Anne Cunningham, Founder & First VVS Director

We have the opportunity to go back in time with one of the founders and first Executive Director of the Verde Valley Sanctuary, Anne Cunningham, serving from 1993 through 1998. She has a master’s in counseling, is a licensed professional counselor, and is a licensed substance abuse counselor. She is a survivor of severe domestic violence and a lifetime activist. She is one of many activists in her family’s past generations.

Just over 30 years ago, Anne attended a community conversation to gauge if the Verde Valley needed a domestic violence shelter. A grassroots group was immediately formed, called Women Helping Women.
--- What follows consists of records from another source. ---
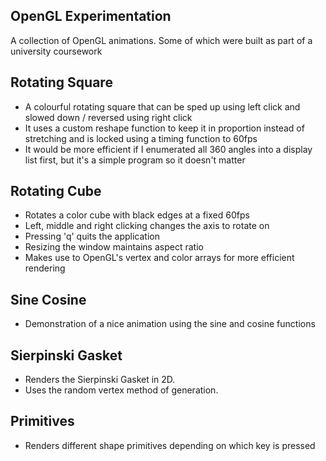 ## OpenGL Experimentation

A collection of OpenGL animations. Some of which were built as part of a university coursework

## Rotating Square

* A colourful rotating square that can be sped up using left click and slowed down / reversed using right click
* It uses a custom reshape function to keep it in proportion instead of stretching and is locked using a timing function to 60fps
* It would be more efficient if I enumerated all 360 angles into a display list first, but it's a simple program so it doesn't matter

## Rotating Cube

* Rotates a color cube with black edges at a fixed 60fps
* Left, middle and right clicking changes the axis to rotate on
* Pressing 'q' quits the application
* Resizing the window maintains aspect ratio
* Makes use to OpenGL's vertex and color arrays for more efficient rendering

## Sine Cosine

* Demonstration of a nice animation using the sine and cosine functions

## Sierpinski Gasket

* Renders the Sierpinski Gasket in 2D.
* Uses the random vertex method of generation.

## Primitives

* Renders different shape primitives depending on which key is pressed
Several women accompanied Anne and drove to Phoenix to speak at the Governor’s Coalition on Domestic Violence telling them of the critical need for a shelter in our area. This group then formed a 501(c)(3) nonprofit organization in 1993 that was named the Verde Valley Sanctuary. Anne borrowed from the best practices of the Sojourner Center located in Phoenix Arizona; she took a ream of paper and $20 donation to obtain all the paperwork necessary to establish a shelter program in the Verde Valley.

The first fundraiser was a very successful fashion show that raised $5,000. The first year they raised $40,000 and the next year $100,000 with the help of a wonderful grant writer. Anne joined a Director’s Roundtable and collectively sought grants and support letters for each other’s work. Each nonprofit represented in the Director’s Roundtable collaborated on these grant opportunities, and they nearly always acquired the grants for which they applied.

VVS submitted articles to the newspapers frequently and held public meetings in Sedona, Camp Verde, and Cottonwood. Local resident, Lois Thompson, wrote weekly columns on typical cases of domestic violence based on her work for a California shelter. “We were so grateful for the support of the local newspapers. These articles and meetings were opportunities to explain the need for a regional domestic violence shelter,” Anne shared. They also held a 1996 Winter Symposium on Family Violence, bringing professionals and community members together from across the nation and the Verde Valley.

After so many urgent calls to our volunteers following a high-profile celebrity murder, the men of the board searched with realtors and rented a double-wide mobile home with four bedrooms and two bathrooms; one bedroom was for a house manager. Local women were fearing for their lives and the lives of their children as they watched the drama on TV. Even the rented mobile home had damages due to prior domestic violence within the home. As Anne shared “We transformed this home from a house of hell to a house of healing.” Anne and supporters blessed this shelter, prayed over the land, and buried healing crystals on the property. Native American women performed ceremonies and special blessings. Anne was asked by the board to become the first Executive Director. They hired additional staff for $5 per hour; some were Ph.D. level counselors wanting to get experience working at a domestic violence shelter. The Shelter provided safe refuge for up to 60 days.

Anne’s hopes and dreams for the Sanctuary were to give every level of support to the survivors, so that they would not return to the abusers. She wanted each woman to get a good job, affordable housing, quality childcare, and ample support to maintain their personal security and well-being. Anne believes that we are on this planet to serve. She knew she was supposed to do this work. “Listening to the women and witnessing all they did to survive was a daily inspiration,” says Anne.